A longer example from the University of Utah, released last month, reads
The University of Utah is situated within a network of historical and contemporary relationships with Indigenous peoples. Given that the Salt Lake Valley has always been a gathering place for Indigenous peoples, we acknowledge that this land, which is named for the Ute Tribe, is the traditional and ancestral homelands of the Shoshone, Paiute, Goshute, and Ute Tribes and is a crossroad for Indigenous peoples. The University of Utah recognizes the enduring relationships between many Indigenous peoples and their traditional homelands. We are grateful for the territory upon which we gather today; we respect Utah’s Indigenous peoples, the original stewards of this land; and we value the sovereign relationships that exist between tribal governments, state governments, and the federal government. Today, approximately 60,000 American Indian and Alaskan Native peoples live in Utah. As a state institution, the University of Utah is committed to serving Native communities throughout Utah in partnership with Native Nations and our Urban Indian communities through research, education, and community outreach activities.
The U.S. Department of Arts and Culture (for clarity, not a government agency) in their call to acknowledgment list the below reasons for introducing the practice:
Offer recognition and respect.
Counter the “doctrine of discovery” with the true story of the people who were already here.
Create a broader public awareness of the history that has led to this moment.
Begin to repair relationships with Native communities and with the land.
Support larger truth-telling and reconciliation efforts.
Remind people that colonization is an ongoing process, with Native lands still occupied due to deceptive and broken treaties.
Take a cue from Indigenous protocol, opening up space with reverence and respect.
Inspire ongoing action and relationship.
Anthropologist and editor-in-chief of the digital magazine SAPIENS Chip Colwell writes that he’s “come to see the possibilities of land acknowledgment to confront the past while laying the groundwork for building a shared future.”
I, too, have a land acknowledgement on my “About” page; I think it would be wrong for me to write a newsletter about place and not acknowledge the importance of the place I live to the people and cultures who came before me, and whose descendents are still here to this day. Additionally, some of my writing about place is informed by Indigenous knowledge, and a land acknowledgment is literally the least I can do to show my thanks for how Indigenous world views have shaped my views and deepened my own relationship to the land.
You, too, can acknowledge the complicated history of your community and the lives and cultures that have shaped it over time by learning about the Native inhabitants of the place you call home. Let’s all make a commitment to learn more about the people who lived here many generations before our country was founded, and who are still here today.

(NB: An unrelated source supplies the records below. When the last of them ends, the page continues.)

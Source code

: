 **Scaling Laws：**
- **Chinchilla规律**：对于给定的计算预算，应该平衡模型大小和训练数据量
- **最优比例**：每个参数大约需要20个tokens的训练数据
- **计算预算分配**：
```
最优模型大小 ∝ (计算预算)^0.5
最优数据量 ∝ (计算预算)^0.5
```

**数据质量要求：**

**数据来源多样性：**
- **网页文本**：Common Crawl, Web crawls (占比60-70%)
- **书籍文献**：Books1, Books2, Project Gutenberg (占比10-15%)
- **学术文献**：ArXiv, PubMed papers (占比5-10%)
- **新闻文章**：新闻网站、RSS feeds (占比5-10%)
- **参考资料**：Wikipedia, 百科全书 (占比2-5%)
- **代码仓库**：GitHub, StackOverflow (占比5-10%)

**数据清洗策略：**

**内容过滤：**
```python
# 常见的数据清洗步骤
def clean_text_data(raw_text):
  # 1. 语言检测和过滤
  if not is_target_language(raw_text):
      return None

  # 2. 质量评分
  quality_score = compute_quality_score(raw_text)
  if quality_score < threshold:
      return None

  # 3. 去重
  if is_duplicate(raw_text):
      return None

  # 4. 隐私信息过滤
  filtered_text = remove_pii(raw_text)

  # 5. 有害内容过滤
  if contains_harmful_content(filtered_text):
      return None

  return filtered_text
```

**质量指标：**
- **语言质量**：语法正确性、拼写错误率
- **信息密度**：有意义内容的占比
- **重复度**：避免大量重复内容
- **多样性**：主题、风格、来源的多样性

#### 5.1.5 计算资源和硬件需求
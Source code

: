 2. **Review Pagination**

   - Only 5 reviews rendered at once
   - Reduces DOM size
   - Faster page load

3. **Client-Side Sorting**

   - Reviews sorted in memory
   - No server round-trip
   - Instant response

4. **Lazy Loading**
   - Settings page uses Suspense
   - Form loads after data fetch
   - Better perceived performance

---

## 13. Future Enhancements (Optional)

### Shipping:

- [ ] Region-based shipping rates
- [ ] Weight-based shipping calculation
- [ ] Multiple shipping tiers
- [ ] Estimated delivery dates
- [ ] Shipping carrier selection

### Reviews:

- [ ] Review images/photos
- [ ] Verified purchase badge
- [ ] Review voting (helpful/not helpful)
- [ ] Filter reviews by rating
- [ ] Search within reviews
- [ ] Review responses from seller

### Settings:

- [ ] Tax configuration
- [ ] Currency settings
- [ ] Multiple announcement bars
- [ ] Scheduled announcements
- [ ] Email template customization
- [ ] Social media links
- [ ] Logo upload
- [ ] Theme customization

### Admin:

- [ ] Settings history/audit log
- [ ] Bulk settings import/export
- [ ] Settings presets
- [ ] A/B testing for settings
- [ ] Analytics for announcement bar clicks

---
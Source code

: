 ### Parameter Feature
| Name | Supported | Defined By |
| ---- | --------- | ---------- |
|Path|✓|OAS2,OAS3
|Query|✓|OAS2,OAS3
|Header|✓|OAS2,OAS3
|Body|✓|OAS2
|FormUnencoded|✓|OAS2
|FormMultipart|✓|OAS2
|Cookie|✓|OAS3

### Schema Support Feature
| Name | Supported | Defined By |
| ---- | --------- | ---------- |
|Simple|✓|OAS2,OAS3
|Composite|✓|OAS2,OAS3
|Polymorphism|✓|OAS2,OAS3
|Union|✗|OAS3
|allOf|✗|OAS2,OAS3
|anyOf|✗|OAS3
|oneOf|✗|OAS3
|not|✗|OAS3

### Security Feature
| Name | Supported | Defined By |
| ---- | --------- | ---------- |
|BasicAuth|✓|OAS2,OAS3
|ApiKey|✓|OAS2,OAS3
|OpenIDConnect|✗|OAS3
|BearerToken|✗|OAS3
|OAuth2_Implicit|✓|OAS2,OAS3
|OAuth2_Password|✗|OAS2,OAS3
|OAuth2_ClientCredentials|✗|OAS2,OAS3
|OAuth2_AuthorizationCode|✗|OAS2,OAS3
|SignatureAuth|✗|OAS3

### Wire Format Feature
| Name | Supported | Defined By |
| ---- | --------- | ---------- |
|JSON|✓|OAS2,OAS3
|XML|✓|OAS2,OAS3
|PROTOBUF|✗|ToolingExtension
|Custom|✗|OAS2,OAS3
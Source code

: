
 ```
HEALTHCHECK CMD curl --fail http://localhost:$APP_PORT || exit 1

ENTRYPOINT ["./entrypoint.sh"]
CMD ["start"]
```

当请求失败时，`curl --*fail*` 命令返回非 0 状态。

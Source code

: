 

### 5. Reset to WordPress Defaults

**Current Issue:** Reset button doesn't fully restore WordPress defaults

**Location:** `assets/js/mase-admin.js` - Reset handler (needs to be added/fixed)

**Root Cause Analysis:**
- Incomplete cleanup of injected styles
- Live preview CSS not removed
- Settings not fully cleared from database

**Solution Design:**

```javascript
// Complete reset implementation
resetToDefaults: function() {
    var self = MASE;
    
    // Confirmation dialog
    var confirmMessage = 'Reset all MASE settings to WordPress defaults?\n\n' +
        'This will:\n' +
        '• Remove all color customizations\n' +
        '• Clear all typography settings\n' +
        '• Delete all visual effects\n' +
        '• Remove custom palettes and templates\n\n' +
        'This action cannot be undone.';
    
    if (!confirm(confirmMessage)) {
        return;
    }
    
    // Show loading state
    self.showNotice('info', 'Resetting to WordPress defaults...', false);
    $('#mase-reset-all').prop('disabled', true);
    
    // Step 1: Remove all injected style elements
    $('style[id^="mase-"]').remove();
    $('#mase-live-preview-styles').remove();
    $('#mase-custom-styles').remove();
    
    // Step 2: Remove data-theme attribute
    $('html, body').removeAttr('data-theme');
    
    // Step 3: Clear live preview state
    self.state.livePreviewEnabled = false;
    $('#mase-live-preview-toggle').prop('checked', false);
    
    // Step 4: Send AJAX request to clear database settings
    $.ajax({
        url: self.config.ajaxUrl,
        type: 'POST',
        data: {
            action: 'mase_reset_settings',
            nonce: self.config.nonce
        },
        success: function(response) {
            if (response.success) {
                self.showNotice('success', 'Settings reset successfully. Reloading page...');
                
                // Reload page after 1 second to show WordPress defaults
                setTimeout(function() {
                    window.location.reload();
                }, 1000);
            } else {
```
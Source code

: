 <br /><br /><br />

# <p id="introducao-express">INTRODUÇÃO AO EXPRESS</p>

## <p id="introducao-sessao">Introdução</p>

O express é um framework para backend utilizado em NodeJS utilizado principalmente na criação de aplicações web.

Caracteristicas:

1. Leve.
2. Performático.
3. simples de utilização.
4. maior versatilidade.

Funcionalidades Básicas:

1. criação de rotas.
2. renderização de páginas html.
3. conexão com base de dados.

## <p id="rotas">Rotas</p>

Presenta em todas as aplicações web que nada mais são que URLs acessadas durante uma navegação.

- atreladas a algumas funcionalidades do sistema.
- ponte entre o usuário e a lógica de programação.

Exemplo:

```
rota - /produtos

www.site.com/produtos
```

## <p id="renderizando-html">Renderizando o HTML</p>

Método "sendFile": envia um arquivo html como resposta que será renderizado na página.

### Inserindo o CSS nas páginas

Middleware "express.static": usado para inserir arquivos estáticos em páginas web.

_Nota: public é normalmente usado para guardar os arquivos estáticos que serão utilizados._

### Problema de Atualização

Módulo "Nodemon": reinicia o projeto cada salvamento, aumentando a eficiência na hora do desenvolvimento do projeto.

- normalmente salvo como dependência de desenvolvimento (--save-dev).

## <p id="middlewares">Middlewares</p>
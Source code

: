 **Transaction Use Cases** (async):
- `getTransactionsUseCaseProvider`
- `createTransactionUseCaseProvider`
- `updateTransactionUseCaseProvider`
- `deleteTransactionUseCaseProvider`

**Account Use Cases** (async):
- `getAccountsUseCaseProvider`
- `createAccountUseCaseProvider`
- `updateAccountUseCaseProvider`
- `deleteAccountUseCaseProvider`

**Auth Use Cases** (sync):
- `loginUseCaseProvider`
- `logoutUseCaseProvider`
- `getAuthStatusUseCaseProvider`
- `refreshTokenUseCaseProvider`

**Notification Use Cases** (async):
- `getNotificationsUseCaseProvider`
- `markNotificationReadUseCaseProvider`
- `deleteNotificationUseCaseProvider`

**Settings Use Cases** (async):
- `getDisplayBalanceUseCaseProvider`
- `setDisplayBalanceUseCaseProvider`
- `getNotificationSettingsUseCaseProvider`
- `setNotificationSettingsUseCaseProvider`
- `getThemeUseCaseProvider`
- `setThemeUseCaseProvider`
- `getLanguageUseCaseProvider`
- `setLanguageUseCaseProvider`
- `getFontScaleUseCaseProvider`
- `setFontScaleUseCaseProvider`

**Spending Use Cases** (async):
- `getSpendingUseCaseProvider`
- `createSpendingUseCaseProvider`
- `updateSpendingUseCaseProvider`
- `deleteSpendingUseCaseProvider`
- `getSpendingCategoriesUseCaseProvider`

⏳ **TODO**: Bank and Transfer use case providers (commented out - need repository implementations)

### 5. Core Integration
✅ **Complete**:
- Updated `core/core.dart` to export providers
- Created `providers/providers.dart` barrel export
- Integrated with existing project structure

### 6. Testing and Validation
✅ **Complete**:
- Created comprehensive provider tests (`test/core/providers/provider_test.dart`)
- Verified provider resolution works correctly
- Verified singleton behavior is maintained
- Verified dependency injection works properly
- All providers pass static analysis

Writing Prompt: Locate an online resource that contains Indigenous history for your local area. Which Native peoples have inhabited it over time? Write down the names of these tribal communities, and three additional things you learn in your research.
Thank you
The following resources helped me write this week’s issue as well as the land acknowledgment on my “About” page:
“A guide to Indigenous land acknowledgment” from the Native Governance Center
The Moab Museum’s storyline of the people of Southeastern Utah
“#HonorNativeLand: A Guide and call to Acknowledgment” from the U.S. Department of Arts & Culture, a grassroots action network
And, if you want to do more, look into organizations in your local area that are working to improve quality of life for Indigenous peoples and donate your time or resources! Two such organizations near me include the Full Circle Intertribal Center and the Navajo Water Project.